▸ Data for this task
# # #

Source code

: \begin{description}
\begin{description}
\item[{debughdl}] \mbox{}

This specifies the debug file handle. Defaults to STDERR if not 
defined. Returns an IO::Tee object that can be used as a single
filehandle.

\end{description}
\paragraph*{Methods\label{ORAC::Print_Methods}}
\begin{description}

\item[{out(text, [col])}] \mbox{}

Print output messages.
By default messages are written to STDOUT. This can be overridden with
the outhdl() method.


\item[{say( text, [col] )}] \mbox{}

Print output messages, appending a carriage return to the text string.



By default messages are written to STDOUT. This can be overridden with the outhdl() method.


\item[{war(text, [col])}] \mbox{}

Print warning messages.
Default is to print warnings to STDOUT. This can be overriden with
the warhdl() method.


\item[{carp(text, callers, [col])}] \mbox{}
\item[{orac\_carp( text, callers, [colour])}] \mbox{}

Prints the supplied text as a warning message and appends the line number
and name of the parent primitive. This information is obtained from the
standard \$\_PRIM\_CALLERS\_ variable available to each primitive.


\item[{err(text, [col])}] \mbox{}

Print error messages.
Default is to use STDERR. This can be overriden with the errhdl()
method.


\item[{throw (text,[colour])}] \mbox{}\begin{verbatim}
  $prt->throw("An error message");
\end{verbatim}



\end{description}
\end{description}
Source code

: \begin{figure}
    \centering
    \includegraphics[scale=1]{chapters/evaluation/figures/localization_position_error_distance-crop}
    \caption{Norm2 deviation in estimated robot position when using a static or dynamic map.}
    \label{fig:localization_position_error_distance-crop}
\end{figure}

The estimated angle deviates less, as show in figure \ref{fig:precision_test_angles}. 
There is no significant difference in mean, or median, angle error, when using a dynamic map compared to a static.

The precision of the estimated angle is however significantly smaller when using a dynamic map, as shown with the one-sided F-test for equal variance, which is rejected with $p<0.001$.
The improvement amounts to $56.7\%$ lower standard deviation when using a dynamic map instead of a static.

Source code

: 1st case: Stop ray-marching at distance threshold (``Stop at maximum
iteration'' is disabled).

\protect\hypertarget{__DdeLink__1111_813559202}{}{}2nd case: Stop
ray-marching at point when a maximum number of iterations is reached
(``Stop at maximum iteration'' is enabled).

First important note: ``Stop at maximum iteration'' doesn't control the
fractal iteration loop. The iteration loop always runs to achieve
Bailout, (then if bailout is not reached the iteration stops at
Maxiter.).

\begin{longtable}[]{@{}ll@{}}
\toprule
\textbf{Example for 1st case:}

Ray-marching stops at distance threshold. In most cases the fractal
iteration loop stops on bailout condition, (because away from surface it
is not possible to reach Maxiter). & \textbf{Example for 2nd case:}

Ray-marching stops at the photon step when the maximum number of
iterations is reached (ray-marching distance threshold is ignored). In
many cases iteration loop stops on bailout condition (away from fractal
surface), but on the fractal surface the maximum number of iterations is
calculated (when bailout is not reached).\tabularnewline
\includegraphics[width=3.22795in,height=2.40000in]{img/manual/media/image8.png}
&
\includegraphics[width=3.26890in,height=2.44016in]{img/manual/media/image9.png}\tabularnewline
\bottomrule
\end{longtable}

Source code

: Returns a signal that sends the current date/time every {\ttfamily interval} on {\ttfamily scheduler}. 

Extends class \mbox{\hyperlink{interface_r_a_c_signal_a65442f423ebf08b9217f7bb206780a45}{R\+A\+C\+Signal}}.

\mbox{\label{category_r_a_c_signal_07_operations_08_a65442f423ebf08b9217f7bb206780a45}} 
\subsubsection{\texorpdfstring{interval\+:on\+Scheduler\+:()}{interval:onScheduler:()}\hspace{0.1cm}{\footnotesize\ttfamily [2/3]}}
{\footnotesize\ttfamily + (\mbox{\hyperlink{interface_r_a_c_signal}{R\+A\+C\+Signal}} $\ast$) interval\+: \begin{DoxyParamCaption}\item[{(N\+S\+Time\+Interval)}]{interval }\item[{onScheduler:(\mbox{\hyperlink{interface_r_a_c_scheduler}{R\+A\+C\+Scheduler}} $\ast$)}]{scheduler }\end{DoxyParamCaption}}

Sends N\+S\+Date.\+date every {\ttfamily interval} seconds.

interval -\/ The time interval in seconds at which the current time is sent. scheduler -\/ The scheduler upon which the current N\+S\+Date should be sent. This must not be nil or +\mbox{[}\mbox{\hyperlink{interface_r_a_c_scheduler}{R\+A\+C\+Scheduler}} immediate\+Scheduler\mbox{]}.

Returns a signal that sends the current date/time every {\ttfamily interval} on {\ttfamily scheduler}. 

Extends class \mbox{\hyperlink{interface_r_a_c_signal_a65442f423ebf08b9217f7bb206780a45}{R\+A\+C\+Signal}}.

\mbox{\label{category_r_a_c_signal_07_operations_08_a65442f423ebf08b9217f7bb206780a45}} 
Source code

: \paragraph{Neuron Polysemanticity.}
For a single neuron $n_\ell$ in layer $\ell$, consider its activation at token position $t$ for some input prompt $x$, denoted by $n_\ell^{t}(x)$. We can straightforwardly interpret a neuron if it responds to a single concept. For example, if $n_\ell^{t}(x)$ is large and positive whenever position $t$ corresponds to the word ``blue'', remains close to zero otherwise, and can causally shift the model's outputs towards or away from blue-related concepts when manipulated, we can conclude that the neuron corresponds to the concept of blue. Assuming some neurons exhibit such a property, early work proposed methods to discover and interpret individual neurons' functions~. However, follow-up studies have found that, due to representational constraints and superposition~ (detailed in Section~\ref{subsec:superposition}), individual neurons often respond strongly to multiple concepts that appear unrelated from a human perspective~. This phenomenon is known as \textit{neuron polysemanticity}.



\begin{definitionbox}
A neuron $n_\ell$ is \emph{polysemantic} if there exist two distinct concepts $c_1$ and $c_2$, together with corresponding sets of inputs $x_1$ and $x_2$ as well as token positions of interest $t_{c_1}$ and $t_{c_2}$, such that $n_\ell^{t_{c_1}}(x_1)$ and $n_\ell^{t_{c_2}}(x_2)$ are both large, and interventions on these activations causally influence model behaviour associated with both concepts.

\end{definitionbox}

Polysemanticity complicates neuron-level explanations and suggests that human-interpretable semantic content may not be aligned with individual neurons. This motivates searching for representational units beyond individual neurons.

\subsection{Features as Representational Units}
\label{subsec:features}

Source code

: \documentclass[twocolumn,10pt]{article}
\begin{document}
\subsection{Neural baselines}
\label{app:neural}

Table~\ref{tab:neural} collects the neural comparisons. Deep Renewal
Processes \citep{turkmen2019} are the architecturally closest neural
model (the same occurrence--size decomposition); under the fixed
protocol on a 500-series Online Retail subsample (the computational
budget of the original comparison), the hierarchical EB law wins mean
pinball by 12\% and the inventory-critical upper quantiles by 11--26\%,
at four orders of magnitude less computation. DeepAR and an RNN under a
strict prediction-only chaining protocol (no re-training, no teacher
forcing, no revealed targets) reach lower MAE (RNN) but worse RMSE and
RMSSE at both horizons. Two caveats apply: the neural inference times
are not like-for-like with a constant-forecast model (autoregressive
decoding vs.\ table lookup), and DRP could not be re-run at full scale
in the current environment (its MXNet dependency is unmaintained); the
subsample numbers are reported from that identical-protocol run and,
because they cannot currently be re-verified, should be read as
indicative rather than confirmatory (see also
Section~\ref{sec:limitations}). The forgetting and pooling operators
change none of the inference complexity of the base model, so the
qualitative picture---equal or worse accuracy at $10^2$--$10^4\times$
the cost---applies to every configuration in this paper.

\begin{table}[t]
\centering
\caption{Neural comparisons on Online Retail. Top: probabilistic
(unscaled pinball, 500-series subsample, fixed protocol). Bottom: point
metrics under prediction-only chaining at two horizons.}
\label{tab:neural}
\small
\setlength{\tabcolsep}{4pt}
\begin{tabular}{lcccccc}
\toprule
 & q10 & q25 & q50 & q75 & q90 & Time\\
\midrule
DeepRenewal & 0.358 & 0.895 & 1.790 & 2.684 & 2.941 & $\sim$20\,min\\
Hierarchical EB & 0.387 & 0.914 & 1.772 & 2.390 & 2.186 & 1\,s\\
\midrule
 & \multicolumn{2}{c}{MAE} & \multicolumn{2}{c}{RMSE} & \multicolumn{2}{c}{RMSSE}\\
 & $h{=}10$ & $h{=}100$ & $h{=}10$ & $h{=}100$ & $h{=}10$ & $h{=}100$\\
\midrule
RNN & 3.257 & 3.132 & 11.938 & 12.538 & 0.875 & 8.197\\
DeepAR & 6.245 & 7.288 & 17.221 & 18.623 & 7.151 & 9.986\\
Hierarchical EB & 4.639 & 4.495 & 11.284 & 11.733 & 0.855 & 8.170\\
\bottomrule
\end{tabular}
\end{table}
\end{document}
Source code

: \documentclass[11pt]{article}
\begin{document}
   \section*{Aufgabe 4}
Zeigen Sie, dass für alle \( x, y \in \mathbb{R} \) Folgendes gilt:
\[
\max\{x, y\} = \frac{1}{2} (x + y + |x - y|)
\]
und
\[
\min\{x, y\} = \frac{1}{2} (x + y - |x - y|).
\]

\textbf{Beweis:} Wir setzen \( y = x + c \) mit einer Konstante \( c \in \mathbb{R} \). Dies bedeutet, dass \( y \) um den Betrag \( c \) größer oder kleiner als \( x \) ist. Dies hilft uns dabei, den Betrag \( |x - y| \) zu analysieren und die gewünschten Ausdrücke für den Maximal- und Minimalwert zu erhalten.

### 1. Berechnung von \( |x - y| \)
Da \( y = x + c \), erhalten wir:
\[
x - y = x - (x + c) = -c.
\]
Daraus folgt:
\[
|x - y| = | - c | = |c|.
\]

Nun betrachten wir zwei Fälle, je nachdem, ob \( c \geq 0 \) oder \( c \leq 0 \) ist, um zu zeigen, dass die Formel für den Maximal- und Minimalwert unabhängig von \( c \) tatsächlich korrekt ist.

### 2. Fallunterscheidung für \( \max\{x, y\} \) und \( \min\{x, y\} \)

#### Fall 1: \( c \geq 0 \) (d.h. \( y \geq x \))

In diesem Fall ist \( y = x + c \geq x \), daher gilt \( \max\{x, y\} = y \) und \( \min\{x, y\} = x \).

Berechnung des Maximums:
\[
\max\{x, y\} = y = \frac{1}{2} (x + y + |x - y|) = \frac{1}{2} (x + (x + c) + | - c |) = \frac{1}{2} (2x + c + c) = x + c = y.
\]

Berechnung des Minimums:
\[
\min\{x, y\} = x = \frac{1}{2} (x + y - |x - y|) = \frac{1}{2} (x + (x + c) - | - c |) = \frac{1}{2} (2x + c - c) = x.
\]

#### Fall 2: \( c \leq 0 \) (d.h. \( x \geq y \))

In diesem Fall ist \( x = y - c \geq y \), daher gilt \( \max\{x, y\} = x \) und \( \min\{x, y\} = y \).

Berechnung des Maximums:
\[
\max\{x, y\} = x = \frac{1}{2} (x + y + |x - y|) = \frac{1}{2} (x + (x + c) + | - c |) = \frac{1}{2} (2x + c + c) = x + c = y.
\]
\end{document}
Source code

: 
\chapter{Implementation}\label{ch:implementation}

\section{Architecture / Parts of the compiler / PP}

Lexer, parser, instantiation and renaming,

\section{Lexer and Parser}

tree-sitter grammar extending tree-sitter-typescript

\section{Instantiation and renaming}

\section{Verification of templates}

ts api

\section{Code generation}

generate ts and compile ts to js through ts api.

# # #

▸ Problem requirements
Write the number of data lines with "STDERR", nothing else.

▸ Answer for this exercise
2